Eran los cantos de los innumerables pájaros de toda especie, de todos los tamaños y de todos los colores, que por entonces poblaban nuestros campos. No habían llegado todavía los herbicidas ni los pesticidas. Sietecolores, almagradas, golloronas o alondras, jauleras, cocotonas, rateras, corresenderos, azuleras, escribidoras, etc., por no citar más que algunas de las más pequeñas. Y todas hacían sus nidos, ponían sus huevos y criaban sus polluelos... cuando tenían la suerte de no caer en nuestras manos o de gozar de nuestra protección. Conocíamos el refrán: «Marzo, nidero; /Abril, hueverín; / Mayo, pajarero;/ San Juan, volandero; / Santa Marina, ¡tírales de la rabina!» (San Juan, 24 de junio; Santa Marina, 18 de julio, la fiesta de Villambrán). Y sabíamos a qué atenernos.
Por entonces, claro, el viejo «arado romano» —o «de madera», que decíamos nosotros— sólo se utilizaba ya para sembrar las patatas o «aricar» los titos y las lentejas, pero todavía tardarían en llegar los tractores. Se utilizaba el arado de vertedera, más eficaz que el de madera y mucho menos efectivo que el tractor, naturalmente. Por eso en las fincas abundaban los corros de matas con robles, zarzas, espinos, argomas, etc., y entre las fincas, en las linderas, y sobre todo en las laderas, amplios y largos ribazos con más vegetación aún y más espesa, lugares todos ellos ideales para ocultar y proteger los nidos.

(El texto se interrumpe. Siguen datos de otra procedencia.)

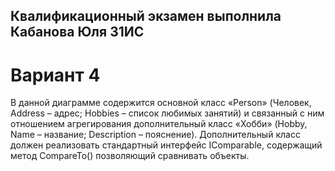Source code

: ## Квалификационный экзамен выполнила Кабанова Юля 31ИС
# Вариант 4
В данной диаграмме содержится основной класс «Person» (Человек, Address – адрес; Hobbies – список любимых занятий)
и связанный с ним отношением агрегирования дополнительный класс «Хобби» (Hobby, Name – название; Description – пояснение). 
Дополнительный класс должен реализовать стандартный интерфейс IComparable, содержащий метод CompareTo() позволяющий сравнивать объекты.
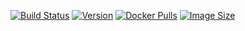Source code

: 
[![Build Status](https://github.com/jauderho/dockerfiles/workflows/rustybgp/badge.svg)](https://github.com/jauderho/dockerfiles/actions)
[![Version](https://img.shields.io/docker/v/jauderho/rustybgp/latest)](https://github.com/osrg/rustybgp/)
[![Docker Pulls](https://img.shields.io/docker/pulls/jauderho/rustybgp)](https://hub.docker.com/r/jauderho/rustybgp/)
[![Image Size](https://img.shields.io/docker/image-size/jauderho/rustybgp/latest)](https://hub.docker.com/r/jauderho/rustybgp/)

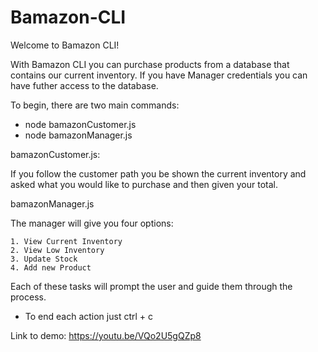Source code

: # Bamazon-CLI

Welcome to Bamazon CLI!

With Bamazon CLI you can purchase products from a database that contains our current inventory. If you have Manager credentials you can have futher access to the database. 

To begin, there are two main commands:
* node bamazonCustomer.js 
* node bamazonManager.js 

bamazonCustomer.js:

If you follow the customer path you be shown the current inventory and asked what you would like to purchase and then given your total. 

bamazonManager.js

The manager will give you four options:

    1. View Current Inventory
    2. View Low Inventory
    3. Update Stock
    4. Add new Product

Each of these tasks will prompt the user and guide them through the process. 

* To end each action just ctrl + c 


Link to demo: https://youtu.be/VQo2U5gQZp8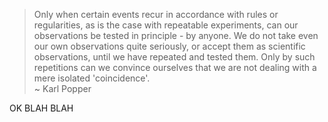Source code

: > Only when certain events recur in accordance with rules or regularities, as is the case with repeatable experiments, can our observations be tested in principle - by anyone. We do not take even our own observations quite seriously, or accept them as scientific observations, until we have repeated and tested them. Only by such repetitions can we convince ourselves that we are not dealing with a mere isolated 'coincidence'.  
> ~ Karl Popper

OK BLAH BLAH
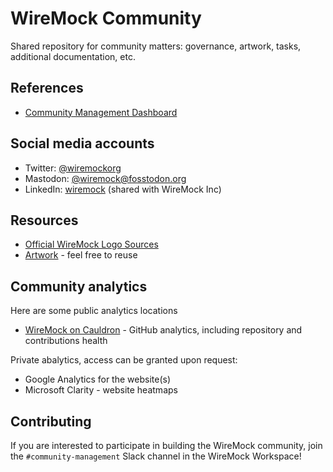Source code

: # WireMock Community

Shared repository for community matters: governance, artwork, tasks, additional documentation, etc.

## References

- [Community Management Dashboard](https://github.com/orgs/wiremock/projects/3)

## Social media accounts

- Twitter: [@wiremockorg](https://twitter.com/wiremockorg)
- Mastodon: [@wiremock@fosstodon.org](https://fosstodon.org/@wiremock)
- LinkedIn: [wiremock](https://www.linkedin.com/company/wiremock/) (shared with WireMock Inc)

## Resources

- [Official WireMock Logo Sources](./logo)
- [Artwork](./artwork) - feel free to reuse

## Community analytics

Here are some public analytics locations

- [WireMock on Cauldron](https://cauldron.io/project/7478) - GitHub analytics, including repository and contributions health

Private abalytics, access can be granted upon request:

- Google Analytics for the website(s)
- Microsoft Clarity - website heatmaps

## Contributing

If you are interested to participate in building the WireMock community, join the `#community-management` Slack channel in the WireMock Workspace!
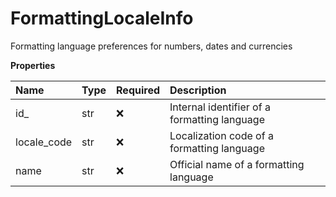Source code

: # FormattingLocaleInfo

Formatting language preferences for numbers, dates and currencies

**Properties**

| Name        | Type | Required | Description                                  |
| :---------- | :--- | :------- | :------------------------------------------- |
| id\_        | str  | ❌       | Internal identifier of a formatting language |
| locale_code | str  | ❌       | Localization code of a formatting language   |
| name        | str  | ❌       | Official name of a formatting language       |

<!-- This file was generated by liblab | https://liblab.com/ -->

Había zarzales en que se podían contar más de diez nidos, de diferentes especies de pájaros.
Como las tardes eran largas y salíamos pronto de la escuela, después de recoger cada uno en su casa «el cacho pan» —¡viudo, claro!— de la merienda, nos juntábamos y rara era la vez que no dijera alguien: «¡Vamos a nidos!», y allá nos íbamos. El gozo de la búsqueda era lo mejor. De alguna manera revivía en nosotros el instinto de la caza, recuerdo de las primeras etapas de la historia de la humanidad. En general nos contentábamos con mirar y admirar la belleza y la intimidad que respiraba aquella maravilla, sobre todo si «los padres» nos rodeaban con su piar lastimero, como diciéndonos que no hiciéramos nada malo con su nido. Lamentablemente siempre había algún desaprensivo que se apoderaba de los huevos de un par de nidos o tres, para luego jugar con ellos. El juego consistía en poner los huevos a cierta distancia y probar en ellos nuestro «tino» con las piedras, hasta que no quedaba uno solo entero. ¡Tampoco había llegado todavía la educación sobre ecología y respeto a la naturaleza!.
Lo hemos pagado muy caro. No queda nada de aquella inmensa riqueza. Hoy, aunque queramos «ir a nidos», no podemos: no se encuentra uno solo, ni siquiera para tener el legítimo gozo de contemplar y admirar en ellos el milagro de la vida. Sería magnífico que entre los jóvenes de hoy —los pocos restantes en el pueblo y los muchos que viven fuera, al menos cuando vuelven para las vacaciones— surgiera un movimiento de reacción y una voluntad comprometida de trabajar por la recuperación del tesoro perdido: perdido, pero no irrecuperable. Otros, trabajando seriamente, lo han logrado en sus pueblos y comarcas. ¿Porqué no nosotros?